[EM] MinLV(erw) Sorted Margins Elimination

C.Benham cbenham at adam.com.au
Sun Jun 4 23:03:09 PDT 2023


On 5/06/2023 9:16 am, Forest Simmons wrote:
> 35 A
> 10 A=B
> 30 B>C
> 25 C
>
> C>A  55-45,     A>B  45-40 (note 10A=B effect),   B>C 40-25.
>
> I noticed that A has more losing votes (45) than B has wining votes (40).
>
> It seems to me that this fact (by itself) should disqualify B.
>
> So how about this as a tournament versión of Plurality:
>
> If B's maxPairwiseSuppoft is less than A's minPS, then B should not win.
>
> Anybody ever proposed this Criterion before?

I and/or Kevin Venzke may have mentioned it in passing.  The example is 
originally from Kevin.

I agree that is a good criterion  and should be a strong standard.
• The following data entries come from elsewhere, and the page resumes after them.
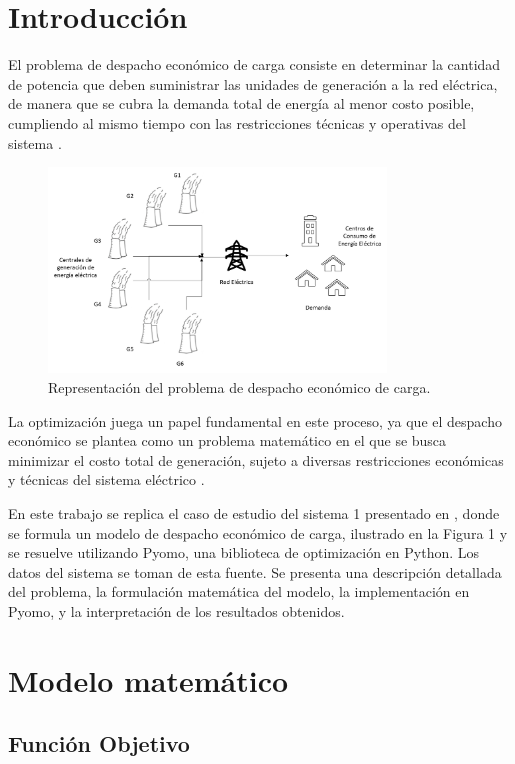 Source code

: \documentclass[11pt]{article}
\begin{document}
\section{Introducción}	
El problema de despacho económico de carga consiste en determinar la cantidad de potencia que deben suministrar las unidades de generación a la red eléctrica, de manera que se cubra la demanda total de energía al menor costo posible, cumpliendo al mismo tiempo con las restricciones técnicas y operativas del sistema \citep{en17030550}.

\begin{figure}[h!]
    \centering
    \includegraphics[width=0.8\textwidth]{economic-dispatch.png}
    \caption{Representación del problema de despacho económico de carga.}
    \label{fig:economic_dispatch}
\end{figure}

La optimización juega un papel fundamental en este proceso, ya que el despacho económico se plantea como un problema matemático en el que se busca minimizar el costo total de generación, sujeto a diversas restricciones económicas y técnicas del sistema eléctrico \citep{osti_6202356}.

En este trabajo se replica el caso de estudio del sistema 1 presentado en \citep{electronics9010108}, donde se formula un modelo de despacho económico de carga, ilustrado en la Figura 1 y se resuelve utilizando Pyomo, una biblioteca de optimización en Python. Los datos del sistema se toman de esta fuente. Se presenta una descripción detallada del problema, la formulación matemática del modelo, la implementación en Pyomo, y la interpretación de los resultados obtenidos.
\newpage
\section{Modelo matemático}
\subsection{Función Objetivo}
\end{document}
I 
quite a while ago rejected the idea
that the best Condorcet methods were those that focused purely on 
"defeat strengths" with a view to
simply "break the cycle at its weakest link".

> Also B is Ranked on fewer ballots (40) than A is ranked Top (45) so 
> Plurality requires B to lose as well.
>
The Plurality criterion was coined by Douglas Woodall, who only 
discussed ballots with strict ranking from
the top with truncation allowed.  So it says that that B isn't allowed 
to win if B is voted above bottom on fewer
ballots than A is voted alone above all others.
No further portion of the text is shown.